Expérience de pensée (GP)
Comment citer ?
Arcangeli, Margherita (2017), «Expérience de pensée (GP)», dans Maxime Kristanek (dir.), l'Encyclopédie philosophique, consulté le ..., https://encyclo-philo.fr/experiences-de-pensee-gp
Publié en janvier 2017
Résumé
Le vocabulaire philosophique a récemment consolidé l’utilisation du terme « expériences de pensée » pour désigner des expériences conduites dans le « laboratoire de la pensée » et réalisées grâce à nos capacités d’imagination. Cette pratique, que l’on observe aussi bien dans les disciplines philosophiques, que dans les sciences, est cependant plus ancienne que le terme qui sert à la décrire. Que faut-il alors entendre exactement par « expérience de pensée » ? Pour répondre à cette question il est utile de partir d’exemples concrets. Nous nous proposons d’en détailler deux : une expérience de pensée scientifique et une expérience de pensée philosophique (§1). La discussion des caractéristiques des expériences de pensée nous amènera à aborder deux autres questions importantes, à savoir celle de leur fonction (§2) et de leur indispensabilité (§3).
1. Qu’est-ce qu’une expérience de pensée ?

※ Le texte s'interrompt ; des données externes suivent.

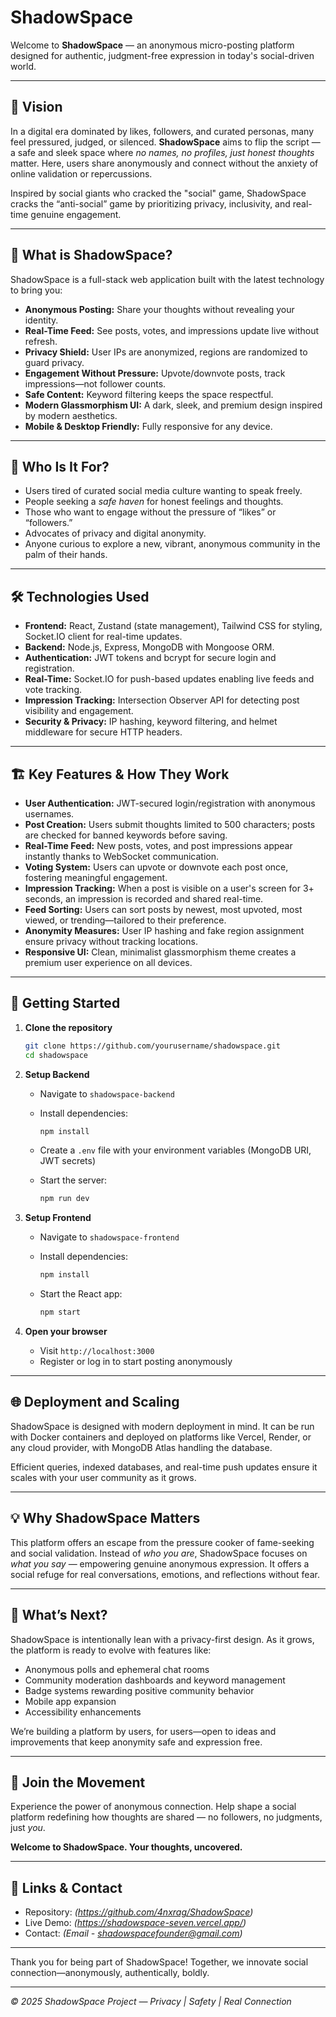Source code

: # ShadowSpace

Welcome to **ShadowSpace** — an anonymous micro-posting platform designed for authentic, judgment-free expression in today's social-driven world.

***

## 🌟 Vision

In a digital era dominated by likes, followers, and curated personas, many feel pressured, judged, or silenced. **ShadowSpace** aims to flip the script — a safe and sleek space where *no names, no profiles, just honest thoughts* matter. Here, users share anonymously and connect without the anxiety of online validation or repercussions.

Inspired by social giants who cracked the "social" game, ShadowSpace cracks the “anti-social” game by prioritizing privacy, inclusivity, and real-time genuine engagement.

***

## 🚀 What is ShadowSpace?

ShadowSpace is a full-stack web application built with the latest technology to bring you:

- **Anonymous Posting:** Share your thoughts without revealing your identity.
- **Real-Time Feed:** See posts, votes, and impressions update live without refresh.
- **Privacy Shield:** User IPs are anonymized, regions are randomized to guard privacy.
- **Engagement Without Pressure:** Upvote/downvote posts, track impressions—not follower counts.
- **Safe Content:** Keyword filtering keeps the space respectful.
- **Modern Glassmorphism UI:** A dark, sleek, and premium design inspired by modern aesthetics.
- **Mobile & Desktop Friendly:** Fully responsive for any device.

***

## 🤝 Who Is It For?

- Users tired of curated social media culture wanting to speak freely.
- People seeking a *safe haven* for honest feelings and thoughts.
- Those who want to engage without the pressure of “likes” or “followers.”
- Advocates of privacy and digital anonymity.
- Anyone curious to explore a new, vibrant, anonymous community in the palm of their hands.

***

## 🛠️ Technologies Used

- **Frontend:** React, Zustand (state management), Tailwind CSS for styling, Socket.IO client for real-time updates.
- **Backend:** Node.js, Express, MongoDB with Mongoose ORM.
- **Authentication:** JWT tokens and bcrypt for secure login and registration.
- **Real-Time:** Socket.IO for push-based updates enabling live feeds and vote tracking.
- **Impression Tracking:** Intersection Observer API for detecting post visibility and engagement.
- **Security & Privacy:** IP hashing, keyword filtering, and helmet middleware for secure HTTP headers.

***

## 🏗️ Key Features & How They Work

- **User Authentication:** JWT-secured login/registration with anonymous usernames.
- **Post Creation:** Users submit thoughts limited to 500 characters; posts are checked for banned keywords before saving.
- **Real-Time Feed:** New posts, votes, and post impressions appear instantly thanks to WebSocket communication.
- **Voting System:** Users can upvote or downvote each post once, fostering meaningful engagement.
- **Impression Tracking:** When a post is visible on a user's screen for 3+ seconds, an impression is recorded and shared real-time.
- **Feed Sorting:** Users can sort posts by newest, most upvoted, most viewed, or trending—tailored to their preference.
- **Anonymity Measures:** User IP hashing and fake region assignment ensure privacy without tracking locations.
- **Responsive UI:** Clean, minimalist glassmorphism theme creates a premium user experience on all devices.

***

## 🚦 Getting Started

1. **Clone the repository**

   ```bash
   git clone https://github.com/yourusername/shadowspace.git
   cd shadowspace
   ```

2. **Setup Backend**

   - Navigate to `shadowspace-backend`
   - Install dependencies:

     ```bash
     npm install
     ```

   - Create a `.env` file with your environment variables (MongoDB URI, JWT secrets)
   - Start the server:

     ```bash
     npm run dev
     ```

3. **Setup Frontend**

   - Navigate to `shadowspace-frontend`
   - Install dependencies:

     ```bash
     npm install
     ```

   - Start the React app:

     ```bash
     npm start
     ```

4. **Open your browser**

   - Visit `http://localhost:3000`
   - Register or log in to start posting anonymously

***

## 🌐 Deployment and Scaling

ShadowSpace is designed with modern deployment in mind. It can be run with Docker containers and deployed on platforms like Vercel, Render, or any cloud provider, with MongoDB Atlas handling the database.

Efficient queries, indexed databases, and real-time push updates ensure it scales with your user community as it grows.

***

## 💡 Why ShadowSpace Matters

This platform offers an escape from the pressure cooker of fame-seeking and social validation. Instead of *who you are*, ShadowSpace focuses on *what you say* — empowering genuine anonymous expression. It offers a social refuge for real conversations, emotions, and reflections without fear.

***

## 🤔 What’s Next?

ShadowSpace is intentionally lean with a privacy-first design. As it grows, the platform is ready to evolve with features like:

- Anonymous polls and ephemeral chat rooms
- Community moderation dashboards and keyword management
- Badge systems rewarding positive community behavior
- Mobile app expansion
- Accessibility enhancements

We’re building a platform by users, for users—open to ideas and improvements that keep anonymity safe and expression free.

***

## 🌟 Join the Movement

Experience the power of anonymous connection. Help shape a social platform redefining how thoughts are shared — no followers, no judgments, just *you*.

**Welcome to ShadowSpace. Your thoughts, uncovered.**

***

## 🔗 Links & Contact

- Repository: *(https://github.com/4nxrag/ShadowSpace)*
- Live Demo: *(https://shadowspace-seven.vercel.app/)*
- Contact: *(Email - shadowspacefounder@gmail.com)*

***

Thank you for being part of ShadowSpace! Together, we innovate social connection—anonymously, authentically, boldly.

***

*© 2025 ShadowSpace Project — Privacy | Safety | Real Connection*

Galilée sur la chute libre des corps
L’expérience de pensée scientifique la plus citée, et qui a le mérite d’être une expérience de pensée réussie, est celle qu’a conduite Galilée au sujet de la chute des corps. Galilée a remarqué que la théorie aristotélicienne du mouvement, selon laquelle la vitesse d’un corps en chute libre est proportionnelle à son poids, conduisait à une contradiction. Pour le démontrer, Galilée nous demande de faire l’expérience de pensée suivante : supposons qu’on relie deux objets de poids différents par une corde et qu’on les lâche d’une certaine hauteur (de la tour de Pise, par exemple). La théorie aristotélicienne du mouvement conduit à des conclusions contradictoires dès lors qu’il s’agit de déterminer la vitesse relative de l’objet composé par rapport à celles des deux autres objets : d’un côté, elle devrait prendre une valeur intermédiaire entre la vitesse de l’objet plus lourd et celle de l’objet plus léger, puisque le plus lent retarde le plus rapide à cause de la corde qui les relie ; d’un autre côté, le poids total des deux corps reliés par la corde est plus grand que le poids de chacun des deux corps pris individuellement, et donc la vitesse de l’objet composé doit être supérieure à la vitesse de chacun des objets composants. Ces deux conclusions se contredisent l’une l’autre. Ainsi, simplement en imaginant la chute libre de deux corps de poids différents reliés par une corde, Galilée peut réussir à nous convaincre que la théorie aristotélicienne du mouvement est incohérente.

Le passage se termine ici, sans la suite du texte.